• **WHAT YOU ARE ASKED TO DO**
Copy the entries below in full, keeping them exactly as they are.

• **Source records**
——————

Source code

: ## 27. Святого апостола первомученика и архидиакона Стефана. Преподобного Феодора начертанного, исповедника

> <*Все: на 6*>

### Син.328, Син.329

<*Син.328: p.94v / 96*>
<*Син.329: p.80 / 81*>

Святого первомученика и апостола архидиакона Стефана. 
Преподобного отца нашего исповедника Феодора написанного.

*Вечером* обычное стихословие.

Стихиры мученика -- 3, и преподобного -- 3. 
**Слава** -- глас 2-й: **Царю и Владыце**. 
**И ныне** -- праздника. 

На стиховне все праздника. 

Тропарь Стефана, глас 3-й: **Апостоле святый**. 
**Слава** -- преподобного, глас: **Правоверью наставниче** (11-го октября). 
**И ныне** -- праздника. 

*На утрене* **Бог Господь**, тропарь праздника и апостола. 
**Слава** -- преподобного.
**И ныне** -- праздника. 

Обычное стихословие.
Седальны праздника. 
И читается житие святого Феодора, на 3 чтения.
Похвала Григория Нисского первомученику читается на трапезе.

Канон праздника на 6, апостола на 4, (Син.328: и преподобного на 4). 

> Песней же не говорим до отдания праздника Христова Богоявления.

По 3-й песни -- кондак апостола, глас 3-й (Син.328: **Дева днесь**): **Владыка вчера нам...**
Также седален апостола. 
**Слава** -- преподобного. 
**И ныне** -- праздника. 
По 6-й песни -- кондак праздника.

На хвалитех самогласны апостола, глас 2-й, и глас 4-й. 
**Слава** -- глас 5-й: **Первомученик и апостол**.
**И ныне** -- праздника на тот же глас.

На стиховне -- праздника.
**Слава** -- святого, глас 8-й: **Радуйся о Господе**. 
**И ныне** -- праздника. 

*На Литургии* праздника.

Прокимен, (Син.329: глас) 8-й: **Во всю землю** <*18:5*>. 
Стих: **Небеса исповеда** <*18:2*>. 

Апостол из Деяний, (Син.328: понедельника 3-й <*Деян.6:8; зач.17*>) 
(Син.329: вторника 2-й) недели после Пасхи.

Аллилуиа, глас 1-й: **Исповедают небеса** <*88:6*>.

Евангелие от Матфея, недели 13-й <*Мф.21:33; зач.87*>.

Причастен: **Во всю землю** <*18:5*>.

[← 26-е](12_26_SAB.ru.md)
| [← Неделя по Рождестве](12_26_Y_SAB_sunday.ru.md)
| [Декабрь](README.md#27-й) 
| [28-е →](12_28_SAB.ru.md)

——————

• **EXERCISE OUTPUT**
Source code

: ## 27. Святого апостола первомученика и архидиакона Стефана. Преподобного Феодора начертанного, исповедника

> <*Все: на 6*>

### Син.328, Син.329

<*Син.328: p.94v / 96*>
<*Син.329: p.80 / 81*>

Святого первомученика и апостола архидиакона Стефана. 
Преподобного отца нашего исповедника Феодора написанного.

*Вечером* обычное стихословие.

Стихиры мученика -- 3, и преподобного -- 3. 
**Слава** -- глас 2-й: **Царю и Владыце**. 
**И ныне** -- праздника. 

На стиховне все праздника. 

Тропарь Стефана, глас 3-й: **Апостоле святый**. 
**Слава** -- преподобного, глас: **Правоверью наставниче** (11-го октября). 
**И ныне** -- праздника. 

*На утрене* **Бог Господь**, тропарь праздника и апостола. 
**Слава** -- преподобного.
**И ныне** -- праздника. 

Обычное стихословие.
Седальны праздника. 
И читается житие святого Феодора, на 3 чтения.
Похвала Григория Нисского первомученику читается на трапезе.

Канон праздника на 6, апостола на 4, (Син.328: и преподобного на 4). 

> Песней же не говорим до отдания праздника Христова Богоявления.

По 3-й песни -- кондак апостола, глас 3-й (Син.328: **Дева днесь**): **Владыка вчера нам...**
Также седален апостола. 
**Слава** -- преподобного. 
**И ныне** -- праздника. 
По 6-й песни -- кондак праздника.

На хвалитех самогласны апостола, глас 2-й, и глас 4-й. 
**Слава** -- глас 5-й: **Первомученик и апостол**.
**И ныне** -- праздника на тот же глас.

На стиховне -- праздника.
**Слава** -- святого, глас 8-й: **Радуйся о Господе**. 
**И ныне** -- праздника. 

*На Литургии* праздника.

Прокимен, (Син.329: глас) 8-й: **Во всю землю** <*18:5*>. 
Стих: **Небеса исповеда** <*18:2*>. 

Апостол из Деяний, (Син.328: понедельника 3-й <*Деян.6:8; зач.17*>) 
(Син.329: вторника 2-й) недели после Пасхи.

Аллилуиа, глас 1-й: **Исповедают небеса** <*88:6*>.

Евангелие от Матфея, недели 13-й <*Мф.21:33; зач.87*>.

Причастен: **Во всю землю** <*18:5*>.

[← 26-е](12_26_SAB.ru.md)
| [← Неделя по Рождестве](12_26_Y_SAB_sunday.ru.md)
| [Декабрь](README.md#27-й) 
| [28-е →](12_28_SAB.ru.md)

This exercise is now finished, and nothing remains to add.